'Siddharth' offers unsentimental portrait of poor in India
HOPE IS AN OPEN wound in "Siddharth," the story of a man's search for his missing son. Taking his inspiration from the firsthand account of a father who was already a year into such a search, writer-director Richie Mehta has made a film of subdued but mounting panic and grief - an unsentimental portrait of poverty in contemporary India and of a benighted man's efforts to understand the world beyond his workaday struggles.
Rajesh Tailang plays Mahendra, who plies his trade as a chain-wallah, repairing zippers for passersby on the streets of Delhi. Having been told of an opportunity for extra income, he puts his 12-year-old son on a bus to the neighboring state of Punjab for a month's work at a factory.
When the boy doesn't return for the Diwali holiday, it becomes clear - sooner and more urgently for Mahendra's increasingly resentful wife (Tannishtha Chatterjee) than for him - that something awful has happened.
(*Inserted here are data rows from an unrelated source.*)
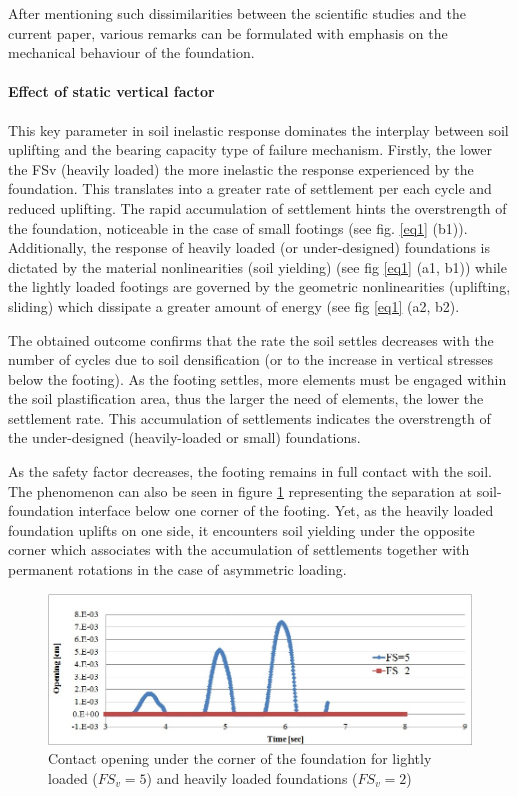 After mentioning such dissimilarities between the scientific studies and the current paper, various remarks can be formulated with emphasis on the mechanical behaviour of the foundation. 

\paragraph{Effect of static vertical factor} 
This key parameter in soil inelastic response dominates the interplay between soil uplifting and the bearing capacity type of failure mechanism. Firstly, the lower the FSv (heavily loaded) the more inelastic the response experienced by the foundation. This translates into a greater rate of settlement per each cycle and reduced uplifting. The rapid accumulation of settlement hints the overstrength of the foundation, noticeable in the case of small footings (see fig. \ref{eq1} (b1)). Additionally, the response of heavily loaded (or under-designed) foundations is dictated by the material nonlinearities (soil yielding) (see fig \ref{eq1} (a1, b1)) while the lightly loaded footings are governed by the geometric nonlinearities (uplifting, sliding) which dissipate a greater amount of energy (see fig \ref{eq1} (a2, b2).
 
 The obtained outcome confirms that the rate the soil settles decreases with the number of cycles due to soil densification (or to the increase in vertical stresses below the footing). As the footing settles, more elements must be engaged within the soil plastification area, thus the larger the need of elements, the lower the settlement rate. This accumulation of settlements indicates the overstrength of the under-designed (heavily-loaded or small) foundations.
 
 As the safety factor decreases, the footing remains in full contact with the soil. The phenomenon can also be seen in figure \ref{opening} representing the separation at soil-foundation interface below one corner of the footing. Yet, as the heavily loaded foundation uplifts on one side, it encounters soil yielding under the opposite corner which associates with the accumulation of settlements together with permanent rotations in the case of asymmetric loading. 
 
 	\begin{figure}[!h]
 		\centering
 		\includegraphics[width=0.8 \linewidth]{"opening"}
 		\caption{Contact opening under the corner of the foundation for lightly loaded ($FS_v=5$) and heavily loaded foundations ($FS_v=2$)}
 		\label{opening}
 	\end{figure}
Against a rising murmur of horror stories - children kidnapped, maimed, trafficked in the organ and sex trades - Mahendra takes his case to the police, unable to provide a single photo.
"You people never learn," a detective (Geeta Agrawal Sharma) tells the shell-shocked father.
But as Mahendra looks for Siddharth in shelters and the streets, borrowing money and eventually traveling to teeming Mumbai, the man does learn something, gleaning dark truths about things he'd never imagined from seen-it-all runaways who are the same age as his boy.
Mehta explores matters more complex and unsettling than movie-tidy, against-the-odds heroism. In Tailang's fine performance, the enormity of Mahendra's mission registers in all its devastating weight.